It has been a few years since that first, glorious, six-month trip around and across Australia. However, as soon as I had gotten my new writing career off and running, I headed back. I can’t stay away for too long. I do realize that part of the magic is that in Australia, all I’m doing is traveling — no job, no housework, just get out into the wilderness and immerse myself in the beauty and wildness of this remarkable land. But that is not the only thing, because I have vacationed many other places, and nowhere else has really captured me the way Australia did. So I keep going back.
Some things have changed. I note in my book that we could see the markers in Kakadu showing that things were scheduled to be “improved.” They have been. There is a hotel now at Cooinda where I had slept so peacefully beneath the stars. Boardwalks have been added in a few of the places in the Red Centre where we had to scramble and climb. The cities are bigger. And yet the things I love about Australia remain unchanged — primarily, the ease with which one can escape into the wilderness. I have returned to the rainforests, to the rugged coasts, and, of course, to the outback. I’ve seen places I promised myself for “next time,” and returned to places I love. Soon, I’ll begin recording those return trips, with photos and tales gathered on each adventure. Before then, I want to share a few bits of Aussie culture that I found delightful — music, poetry, history.
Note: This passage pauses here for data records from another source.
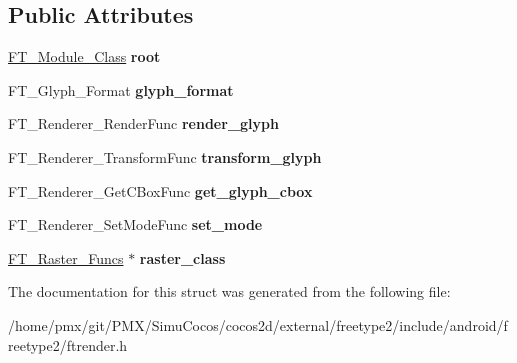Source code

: \subsection*{Public Attributes}
\begin{DoxyCompactItemize}
\item 
\mbox{\label{structFT__Renderer__Class___a3df4509f1de704596bf4237d6ff8cbd4}} 
\hyperlink{structFT__Module__Class__}{F\+T\+\_\+\+Module\+\_\+\+Class} {\bfseries root}
\item 
\mbox{\label{structFT__Renderer__Class___a2c8602452fae27379a6f85bbcb4b525c}} 
F\+T\+\_\+\+Glyph\+\_\+\+Format {\bfseries glyph\+\_\+format}
\item 
\mbox{\label{structFT__Renderer__Class___a7a022b8358ce3a06620c62f3542d0d2b}} 
F\+T\+\_\+\+Renderer\+\_\+\+Render\+Func {\bfseries render\+\_\+glyph}
\item 
\mbox{\label{structFT__Renderer__Class___a2aef09ecdabacf5628ef29fb3d179def}} 
F\+T\+\_\+\+Renderer\+\_\+\+Transform\+Func {\bfseries transform\+\_\+glyph}
\item 
\mbox{\label{structFT__Renderer__Class___a4f9dc9b6d86504a8d3b04b4e72936e76}} 
F\+T\+\_\+\+Renderer\+\_\+\+Get\+C\+Box\+Func {\bfseries get\+\_\+glyph\+\_\+cbox}
\item 
\mbox{\label{structFT__Renderer__Class___a7cfd4795107157aad4f7efcab77a0f64}} 
F\+T\+\_\+\+Renderer\+\_\+\+Set\+Mode\+Func {\bfseries set\+\_\+mode}
\item 
\mbox{\label{structFT__Renderer__Class___a319d89f0bf85f1002987855f16801da0}} 
\hyperlink{structFT__Raster__Funcs__}{F\+T\+\_\+\+Raster\+\_\+\+Funcs} $\ast$ {\bfseries raster\+\_\+class}
\end{DoxyCompactItemize}


The documentation for this struct was generated from the following file\+:\begin{DoxyCompactItemize}
\item 
/home/pmx/git/\+P\+M\+X/\+Simu\+Cocos/cocos2d/external/freetype2/include/android/freetype2/ftrender.\+h\end{DoxyCompactItemize}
Now, however, I’ll just mention a few more changes — ones not mentioned already in posts on this blog. The contents of the Geological and Mining Museum that I loved so much in Sydney have all been transferred to the Power House Museum. So if you look for the museum I named, you won’t find it, but you can still find the wonderful minerals and displays of gold history. The place in the Argyle Center where I bought the golden wattle perfume has closed. I have found other perfumes that call themselves golden wattle, but never again one that smelled so perfectly like the wattles blooming in the mountains. On the other side of the continent, in Fremantle, the convict-era prison was at long-last decommissioned, and it is now a museum.
The food scene, while great when I first visited, keeps on improving. Australia never had a shortage of great eating options, what with the ocean so close at hand for most of the country, the warm weather offering glorious year-round produce, proximity to Asia and a migrant population contributing to the wonderful variety, and wine regions just about everywhere one turns. But since that first trip, more and more up-scale places have opened, and Australia is now a major foodie destination, with truffles and wagyu beef, and cutting-edge chefs taking advantage of all that land and sea have to offer. In fact, my second trip back, it took a bit of effort to find a humble meat pie — but I did succeed.
The cities are still handsome, and most offer delights not available on my first trip. However, most of what I enjoyed is still there, from the historic buildings to the great zoos, museums, and galleries to the ethnic diversity to the open-air markets.
Leave the cities behind, however, and nothing has changed. The land is still huge and open and compelling. I got farther out with each subsequent trip, seeing more beauty and wildlife, and falling more in love with “back of beyond.” As I wrote near the end of Waltzing Australia, “I wondered again, as I have wondered before, why this place moves me so. I am drawn to the remoteness, to the vigor, the fierceness, and the unfettered innocence of this land, and its spirit whispers to my spirit, and its song sings in my veins. I don’t know if this is cause or effect, but I do not need to know. I simply surrender myself to the pleasure of feeling it one more time.”
And each time I leave, I hope there will be “one more time.”